A major labor shortage may be looming for the auto repair industry and that could mean a longer wait to get your car into the shop and a higher bill when work is finished.
The Bureau of Labor Statistics reports there will be more than 35,000 mechanic jobs available by 2024, as current mechanics and auto technicians retire but fewer enter the industry. According to a federal report published in 2012 nearly half of all mechanics are older than 45.
Faced with that reality the Tucson Metro Chamber of Commerce and Tucson Unified School District have launched a new program designed to get new graduates under the hood.
TUSD works with members of the Tucson Metro Chamber of Commerce who say they need qualified, young mechanics to replace an aging workforce.
“I learned how to work on transmissions, engines, and wouldn't have had the time in class to do that,” said Matt Freeman, 17, a senior at Sahuaro High School, who worked at a mechanic shop over the summer.
“They all recognize the future drought of employees they are facing,” said Lori Banzhaf, Executive Vice President of the Tucson Metro Chamber of Commerce.
Ethan Copeland, 17, a senior at Sahauro High School says he was at least 10 years younger than his co-workers during his internship. “All these guys are older and retiring and these new guys can’t work on the new stuff because they don’t understand electricity and stuff.”

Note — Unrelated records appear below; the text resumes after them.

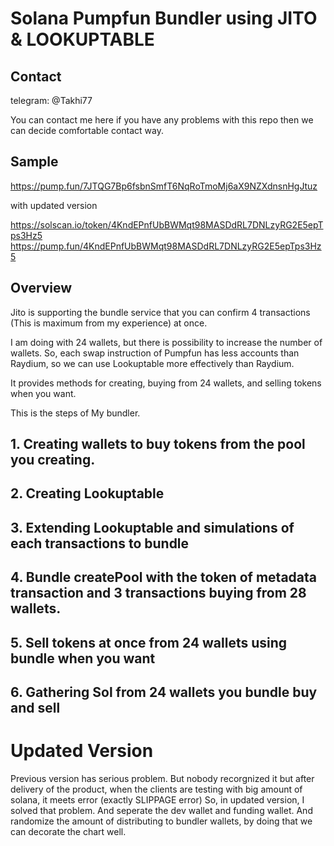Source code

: # Solana Pumpfun Bundler using JITO & LOOKUPTABLE

## Contact
telegram: @Takhi77

You can contact me here if you have any problems with this repo then we can decide comfortable contact way.

## Sample

https://pump.fun/7JTQG7Bp6fsbnSmfT6NqRoTmoMj6aX9NZXdnsnHgJtuz

with updated version

https://solscan.io/token/4KndEPnfUbBWMqt98MASDdRL7DNLzyRG2E5epTps3Hz5
https://pump.fun/4KndEPnfUbBWMqt98MASDdRL7DNLzyRG2E5epTps3Hz5

## Overview

Jito is supporting the bundle service that you can confirm 4 transactions (This is maximum from my experience) at once.

I am doing with 24 wallets, but there is possibility to increase the number of wallets.
So, each swap instruction of Pumpfun has less accounts than Raydium, so we can use Lookuptable more effectively than Raydium.

It provides methods for creating, buying from 24 wallets, and selling tokens when you want.

This is the steps of My bundler.

## 1. Creating wallets to buy tokens from the pool you creating.

## 2. Creating Lookuptable

## 3. Extending Lookuptable and simulations of each transactions to bundle

## 4. Bundle createPool with the token of metadata transaction and 3 transactions buying from 28 wallets.

## 5. Sell tokens at once from 24 wallets using bundle when you want

## 6. Gathering Sol from 24 wallets you bundle buy and sell

# Updated Version

Previous version has serious problem.
But nobody recorgnized it but after delivery of the product, when the clients are testing with big amount of solana, it meets error (exactly SLIPPAGE error)
So, in updated version, I solved that problem.
And seperate the dev wallet and funding wallet.
And randomize the amount of distributing to bundler wallets, by doing that we can decorate the chart well.
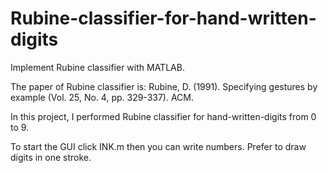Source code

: # Rubine-classifier-for-hand-written-digits
Implement Rubine classifier with MATLAB.

The paper of Rubine classifier is:
Rubine, D. (1991). Specifying gestures by example (Vol. 25, No. 4, pp. 329-337). ACM.

In this project, I performed Rubine classifier for hand-written-digits from 0 to 9.

To start the GUI click INK.m then you can write numbers. Prefer to draw digits in one stroke.


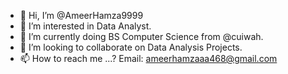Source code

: - 👋 Hi, I’m @AmeerHamza9999
- 👀 I’m interested in Data Analyst.
- 🌱 I’m currently doing BS Computer Science from @cuiwah.
- 💞️ I’m looking to collaborate on Data Analysis Projects.
- 📫 How to reach me ...? Email: ameerhamzaaa468@gmail.com

<!---
AmeerHamza9999/AmeerHamza9999 is a ✨ special ✨ repository because its `README.md` (this file) appears on your GitHub profile.
You can click the Preview link to take a look at your changes.
--->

Jack Ramsey teaches automotive technologies at Sahuaro High and helped select the students for the program. Ramsey once owned his own automotive repair business, “Even 10 years ago I had trouble hiring qualified people.”
Ramsey says the internship program helps students learn more than they normally could in his regular class because they have entire days to work on a project. “It allows them see if this is something they're truly interested in and make this a career,” he said.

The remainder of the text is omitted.